Joel Greenberg
The Washington Post
April 28, 2011 - 12:00am
http://www.washingtonpost.com/world/abbas-seeks-to-allay-fears-on-accord-with-ha...


A day after his Fatah movement initialed a reconciliation agreement with militant Islamist group Hamas, Palestinian Authority President Mahmoud Abbas sought Thursday to counter warnings from Israel and suggestions in Washington that the accord would undermine peace efforts.

Meeting at his headquarters with a group of Israeli businessmen and former security chiefs advocating an Israeli peace initiative, Abbas gave assurances that the Palestine Liberation Organization, which he heads, would still be responsible for handling negotiations.

“Politics are for the PLO, which means [it’s] for me, and the government will work according to my policy,” Abbas said, speaking in English.

The Hamas-Fatah understanding calls for the establishment of a transitional government of politically independent technocrats to prepare for elections in a year.

Abbas responded to Israeli Prime Minister Binyamin Netanyahu, who declared shortly before the factional accord was announced that the Palestinian Authority had to choose between “peace with Israel or peace with Hamas.”

“Hamas are a part of the Palestinian people, like or dislike. I cannot exclude them,” Abbas said. “You, Mr. Netanyahu, are our partner. We cannot neglect you. So we have to take both, and not to choose between this and that. But please, Mr. Netanyahu, you have to choose between settlement activities and peace.”

Peace negotiations relaunched in September broke off in a dispute over continued Israeli settlement building in the West Bank. The Palestinians insist that there can be no talks unless the construction is halted, while Netanyahu has agreed only to a temporary freeze and demanded that the Palestinians recognize Israel as the Jewish state, a move they reject.

Breaking the impasse could become more difficult with the signing of the agreement between Fatah and Hamas, a group both Israel and the United States consider a terrorist organization. The White House said Wednesday that any new Palestinian government would have to recognize Israel, respect previous accords and renounce violence, conditions that Hamas has refused. The demands have been adopted by the so-called Quartet of Middle East mediators that includes the United States, the European Union, Russia and the United Nations.

State Department spokeswoman Heide Bronke Fulton said Thursday that the United States was continuing its assistance programs to the Palestinian government for now, while seeking more information on the emerging alliance.

“If a new Palestinian government is formed, we will assess it based on its policies at that time and will determine the implications for our assistance based on U.S. law,” she told the Associated Press.

In contrast with Netanyahu, Israeli Defense Minister Ehud Barak appeared to leave some room for maneuvering, telling Israel Radio on Thursday that if a new Palestinian government is formed, Israel should issue “a clear statement, coordinated between us and the Americans, that we will have discussions with such a government if, and only if, it accepts the conditions set by the Quartet.”

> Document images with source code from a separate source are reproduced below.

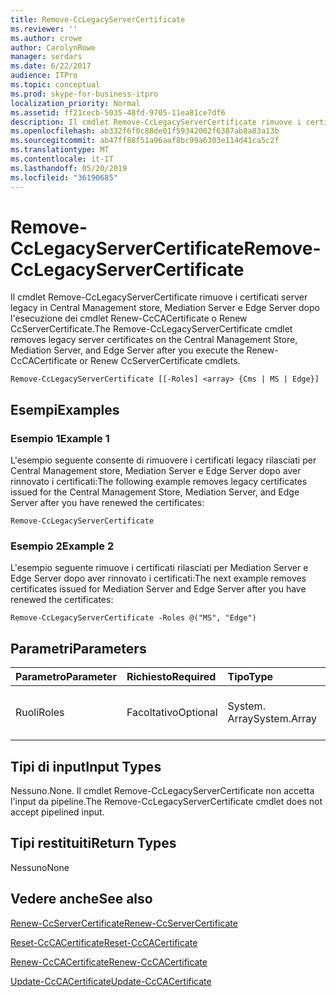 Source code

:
```yaml
---
title: Remove-CcLegacyServerCertificate
ms.reviewer: ''
ms.author: crowe
author: CarolynRowe
manager: serdars
ms.date: 6/22/2017
audience: ITPro
ms.topic: conceptual
ms.prod: skype-for-business-itpro
localization_priority: Normal
ms.assetid: ff21cecb-5035-48fd-9705-11ea81ce7df6
description: Il cmdlet Remove-CcLegacyServerCertificate rimuove i certificati server legacy in Central Management store, Mediation Server e Edge Server dopo l'esecuzione dei cmdlet Renew-CcCACertificate o Renew CcServerCertificate.
ms.openlocfilehash: ab332f6f0c88de01f59342002f6387ab8a83a13b
ms.sourcegitcommit: ab47ff88f51a96aaf8bc99a6303e114d41ca5c2f
ms.translationtype: MT
ms.contentlocale: it-IT
ms.lasthandoff: 05/20/2019
ms.locfileid: "36190685"
---
```

# <a name="remove-cclegacyservercertificate"></a><span data-ttu-id="b3ca9-103">Remove-CcLegacyServerCertificate</span><span class="sxs-lookup"><span data-stu-id="b3ca9-103">Remove-CcLegacyServerCertificate</span></span>
 
<span data-ttu-id="b3ca9-104">Il cmdlet Remove-CcLegacyServerCertificate rimuove i certificati server legacy in Central Management store, Mediation Server e Edge Server dopo l'esecuzione dei cmdlet Renew-CcCACertificate o Renew CcServerCertificate.</span><span class="sxs-lookup"><span data-stu-id="b3ca9-104">The Remove-CcLegacyServerCertificate cmdlet removes legacy server certificates on the Central Management Store, Mediation Server, and Edge Server after you execute the Renew-CcCACertificate or Renew CcServerCertificate cmdlets.</span></span>
  
```
Remove-CcLegacyServerCertificate [[-Roles] <array> {Cms | MS | Edge}] 
```

## <a name="examples"></a><span data-ttu-id="b3ca9-105">Esempi</span><span class="sxs-lookup"><span data-stu-id="b3ca9-105">Examples</span></span>
<span data-ttu-id="b3ca9-106"><a name="Examples"> </a></span><span class="sxs-lookup"><span data-stu-id="b3ca9-106"></span></span>

### <a name="example-1"></a><span data-ttu-id="b3ca9-107">Esempio 1</span><span class="sxs-lookup"><span data-stu-id="b3ca9-107">Example 1</span></span>

<span data-ttu-id="b3ca9-108">L'esempio seguente consente di rimuovere i certificati legacy rilasciati per Central Management store, Mediation Server e Edge Server dopo aver rinnovato i certificati:</span><span class="sxs-lookup"><span data-stu-id="b3ca9-108">The following example removes legacy certificates issued for the Central Management Store, Mediation Server, and Edge Server after you have renewed the certificates:</span></span>
  
```
Remove-CcLegacyServerCertificate
```

### <a name="example-2"></a><span data-ttu-id="b3ca9-109">Esempio 2</span><span class="sxs-lookup"><span data-stu-id="b3ca9-109">Example 2</span></span>

<span data-ttu-id="b3ca9-110">L'esempio seguente rimuove i certificati rilasciati per Mediation Server e Edge Server dopo aver rinnovato i certificati:</span><span class="sxs-lookup"><span data-stu-id="b3ca9-110">The next example removes certificates issued for Mediation Server and Edge Server after you have renewed the certificates:</span></span> 
  
```
Remove-CcLegacyServerCertificate -Roles @("MS", "Edge") 
```

## <a name="parameters"></a><span data-ttu-id="b3ca9-111">Parametri</span><span class="sxs-lookup"><span data-stu-id="b3ca9-111">Parameters</span></span>
<span data-ttu-id="b3ca9-112"><a name="Examples"> </a></span><span class="sxs-lookup"><span data-stu-id="b3ca9-112"></span></span>

|<span data-ttu-id="b3ca9-113">**Parametro**</span><span class="sxs-lookup"><span data-stu-id="b3ca9-113">**Parameter**</span></span>|<span data-ttu-id="b3ca9-114">**Richiesto**</span><span class="sxs-lookup"><span data-stu-id="b3ca9-114">**Required**</span></span>|<span data-ttu-id="b3ca9-115">**Tipo**</span><span class="sxs-lookup"><span data-stu-id="b3ca9-115">**Type**</span></span>|<span data-ttu-id="b3ca9-116">**Descrizione**</span><span class="sxs-lookup"><span data-stu-id="b3ca9-116">**Description**</span></span>|
|:-----|:-----|:-----|:-----|
| <span data-ttu-id="b3ca9-117">Ruoli</span><span class="sxs-lookup"><span data-stu-id="b3ca9-117">Roles</span></span> <br/> |<span data-ttu-id="b3ca9-118">Facoltativo</span><span class="sxs-lookup"><span data-stu-id="b3ca9-118">Optional</span></span>  <br/> |<span data-ttu-id="b3ca9-119">System. Array</span><span class="sxs-lookup"><span data-stu-id="b3ca9-119">System.Array</span></span>  <br/> | <span data-ttu-id="b3ca9-120">Matrice di ruoli del server del connettore Cloud.</span><span class="sxs-lookup"><span data-stu-id="b3ca9-120">Array of Cloud Connector server roles.</span></span> <br/> |
   
## <a name="input-types"></a><span data-ttu-id="b3ca9-121">Tipi di input</span><span class="sxs-lookup"><span data-stu-id="b3ca9-121">Input Types</span></span>
<span data-ttu-id="b3ca9-122"><a name="InputTypes"> </a></span><span class="sxs-lookup"><span data-stu-id="b3ca9-122"></span></span>

<span data-ttu-id="b3ca9-123">Nessuno.</span><span class="sxs-lookup"><span data-stu-id="b3ca9-123">None.</span></span> <span data-ttu-id="b3ca9-124">Il cmdlet Remove-CcLegacyServerCertificate non accetta l'input da pipeline.</span><span class="sxs-lookup"><span data-stu-id="b3ca9-124">The Remove-CcLegacyServerCertificate cmdlet does not accept pipelined input.</span></span>
  
## <a name="return-types"></a><span data-ttu-id="b3ca9-125">Tipi restituiti</span><span class="sxs-lookup"><span data-stu-id="b3ca9-125">Return Types</span></span>
<span data-ttu-id="b3ca9-126"><a name="ReturnTypes"> </a></span><span class="sxs-lookup"><span data-stu-id="b3ca9-126"></span></span>

<span data-ttu-id="b3ca9-127">Nessuno</span><span class="sxs-lookup"><span data-stu-id="b3ca9-127">None</span></span>
  
## <a name="see-also"></a><span data-ttu-id="b3ca9-128">Vedere anche</span><span class="sxs-lookup"><span data-stu-id="b3ca9-128">See also</span></span>
<span data-ttu-id="b3ca9-129"><a name="ReturnTypes"> </a></span><span class="sxs-lookup"><span data-stu-id="b3ca9-129"></span></span>

[<span data-ttu-id="b3ca9-130">Renew-CcServerCertificate</span><span class="sxs-lookup"><span data-stu-id="b3ca9-130">Renew-CcServerCertificate</span></span>](renew-ccservercertificate.md)
  
[<span data-ttu-id="b3ca9-131">Reset-CcCACertificate</span><span class="sxs-lookup"><span data-stu-id="b3ca9-131">Reset-CcCACertificate</span></span>](reset-cccacertificate.md)
  
[<span data-ttu-id="b3ca9-132">Renew-CcCACertificate</span><span class="sxs-lookup"><span data-stu-id="b3ca9-132">Renew-CcCACertificate</span></span>](renew-cccacertificate.md)
  
[<span data-ttu-id="b3ca9-133">Update-CcCACertificate</span><span class="sxs-lookup"><span data-stu-id="b3ca9-133">Update-CcCACertificate</span></span>](update-cccacertificate.md)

On the streets of Ramallah, where protests in recent months have urged an end to the rift between Hamas, which rules the Gaza Strip, and Fatah, which is dominant in the West Bank, there were no signs of celebration Thursday, only a wariness born of years of dashed expectations.

“We’ve heard a lot of promises, but we want to see something real,” said Rabah al-Kasrawi in a shop near Manara Square, the scene of the demonstrations.

Analysts said significant obstacles remained in the way of finalizing the accord, and nailing down the details could prove difficult, particularly when it comes to arranging the elections and jointly supervising rival security forces who fought pitched battles when Hamas seized control of the Gaza Strip in 2007.

“Four years of incitement and war between Hamas and Fatah are not going to be just scrapped in one day,” Mkhaimer Abusada, a political scientist at Al-Azhar University in Gaza, said by telephone. “It’s going to be a very long and tenuous process.”

Khalil Shikaki, a political analyst and pollster in Ramallah, said that while the two factions may have agreed to reconcile, they had postponed the difficult problems dividing them and “may not be able to do it.”

What is clear, Shikaki said, is that regional developments pushed both sides to seek an understanding. A growing challenge to the regime in Syria, which hosts the political leadership of Hamas, made the group realize that its base there may not be permanent, and that it could be left in limbo, he said.

Abbas, who is contemplating moves to seek recognition of Palestinian statehood at the U.N. in September, has much to gain from a reconciliation with Hamas after which he could present himself as the leader of all the Palestinians, not only those in the West Bank.

And with peace efforts stalemated, Abbas may well have been thinking of his legacy, tarnished by the Hamas-Fatah split that happened on his watch, Shikaki said. The Palestinian leader’s likely calculation, he added, was that “if I can’t give them peace, I can give them unity.”